Primary antibodies. Isoform-specific monoclonal antibodies (MAbs) and polyclonal (raised in guinea pig or goat) anti-B1 antibodies were raised to a maltose-binding protein fusion protein representing amino acids 702-831 of rabbit NHE3 (5, 27). The epitope for MAb 2B9 has been mapped to a region between amino acids 702 and 756, whereas the regions for MAbs 4F5 and 19F5 lie between amino acids 756 and 792. Anti-NHE3 MAbs 2B9, 4F5, and 19F5 were obtained from Chemicon International (Temecula, CA).

MAbs were used either as undiluted hybridoma supernatant or as purified IgG (stock solutions at ~1 mg/ml) at 1:50 for immunocytochemistry or at 1:1,000 for immunoblotting. Rabbit antisera was used at 1:50 for immunocytochemistry or at 1:1,000 for immunoblotting.
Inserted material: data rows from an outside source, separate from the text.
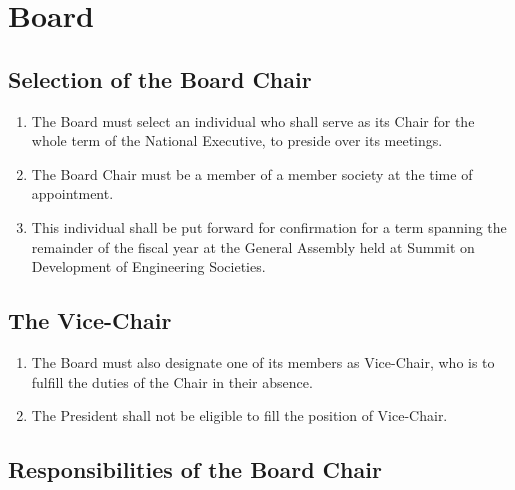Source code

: \section{Board}
\label{board}

\subsection{Selection of the Board Chair}
\label{selection-of-the-board-chair}

\begin{enumerate}
 \item
  The Board must select an individual who shall serve as its Chair for the whole term of the National Executive, to preside over its meetings.
 \item
  The Board Chair must be a member of a member society at the time of appointment.
 \item
  This individual shall be put forward for confirmation for a term spanning the remainder of the fiscal year at the General Assembly held at Summit on Development of Engineering Societies.
\end{enumerate}

\subsection{The Vice-Chair}
\label{the-vice-chair}

\begin{enumerate}
 \item
  The Board must also designate one of its members as Vice-Chair, who is to fulfill the duties of the Chair in their absence.
 \item
  The President shall not be eligible to fill the position of Vice-Chair.
\end{enumerate}

\subsection{Responsibilities of the Board Chair}
\label{responsibilities-of-the-board-chair}

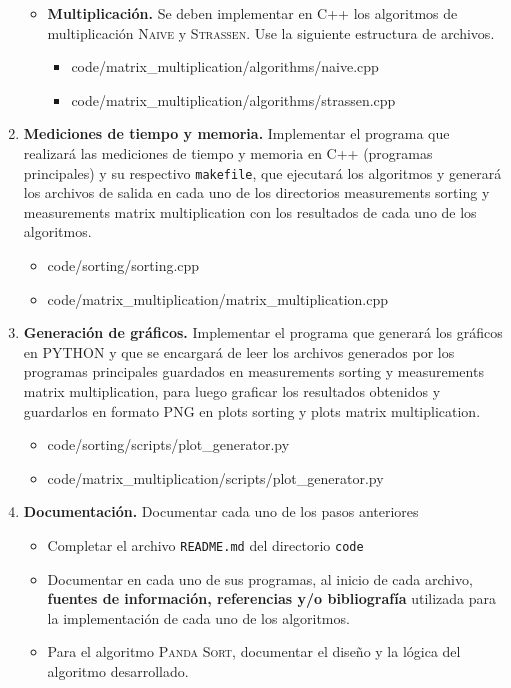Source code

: \begin{enumerate}[(1)]
\begin{itemize}
        \item \textbf{Multiplicación. } Se deben implementar en C++ los algoritmos de multiplicación \textsc{Naive} y \textsc{Strassen}. Use la siguiente estructura de archivos. 
    \begin{itemize}
        \item code/matrix\_multiplication/algorithms/naive.cpp
        \item code/matrix\_multiplication/algorithms/strassen.cpp
    \end{itemize}
    \end{itemize}

    \item \textbf{Mediciones de tiempo y memoria.}  Implementar el programa que realizará las mediciones de tiempo y memoria en C++ (programas principales) y su respectivo \texttt{makefile}, que ejecutará los algoritmos y generará los archivos de salida en cada uno de los directorios measurements sorting y measurements matrix multiplication con los resultados de cada uno de los algoritmos.
    \begin{itemize}
        \item code/sorting/sorting.cpp
        \item code/matrix\_multiplication/matrix\_multiplication.cpp
    \end{itemize}
    
    \item \textbf{Generación de gráficos. } Implementar el programa que generará los gráficos en PYTHON y que se encargará de leer los archivos generados por los programas principales guardados en measurements sorting y measurements matrix multiplication, para luego graficar los resultados obtenidos y guardarlos en formato PNG en plots sorting y plots matrix multiplication.
    \begin{itemize}
        \item code/sorting/scripts/plot\_generator.py
        \item code/matrix\_multiplication/scripts/plot\_generator.py
    \end{itemize}
    \item \textbf{Documentación.} Documentar cada uno de los pasos anteriores
    \begin{itemize}
        \item Completar el archivo \texttt{README.md} del directorio \texttt{code}
        \item Documentar en cada uno de sus programas, al inicio de cada archivo, \textbf{fuentes de información, referencias y/o bibliografía} utilizada para la implementación de cada uno de los algoritmos.
        \item Para el algoritmo \textsc{Panda Sort}, documentar el diseño y la lógica del algoritmo desarrollado.
    \end{itemize}
\end{enumerate}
Secondary antibodies. For indirect immunofluorescence microscopy, Alexa 488 goat anti-mouse IgG and Alexa 594 goat anti-rabbit IgG (Molecular Probes) were used. For immunoblotting, horseradish peroxidase (HRP)-conjugated rabbit anti-goat IgG (heavy and light chain specific) was purchased from Zymed Laboratories (San Francisco, CA) and goat anti-rabbit and sheep anti-mouse peroxidase-conjugated F(ab')2 IgG was from Sigma. For immunoelectron microscopy an HRP-conjugated goat anti-mouse (heavy and light chain specific) F(ab')2 (Zymed Laboratories) was also used.

Cell isolation and culture. Male Sprague-Dawley rats (150-250 g) were purchased from Camm Laboratory Animals (Wayne, NJ). Female (+/+) and (-/-) NHE3 mice were established as previously described (29). Isolated rat hepatocyte couplets (IRHC), cholangiocytes, and IBDU from rats and mice were isolated as previously described (8, 12, 14, 23). Briefly, the livers were perfused via the portal vein with Hanks' A buffer for 10 min at 40 ml/min for rats and 5 ml/min for mice. This was followed by Hanks' B buffer supplemented with 0.03% collagenase B for 10 min or until livers appeared digested. The livers were excised, and the hepatocytes were removed by gently shaking in 4°C L-15; the remaining nonparenchymal tissue was used for IBDU isolation. The hepatocytes were passed through 80- and 40-µm mesh to remove large clusters of cells and then washed three times in L-15 by centrifugation. Hepatocytes were plated on Matrigel-coated coverslip fragments in Williams' E medium supplemented with 26 mM HCO3-, penicillin-streptomycin (100,000 units, 100 mg/l), 50 µg/ml gentamicin, 0.1 µM insulin, 0.3 µM dexamethasone, and 10% FCS and maintained in culture in a 5% CO2 air-balanced incubator for 24 h at 37°C.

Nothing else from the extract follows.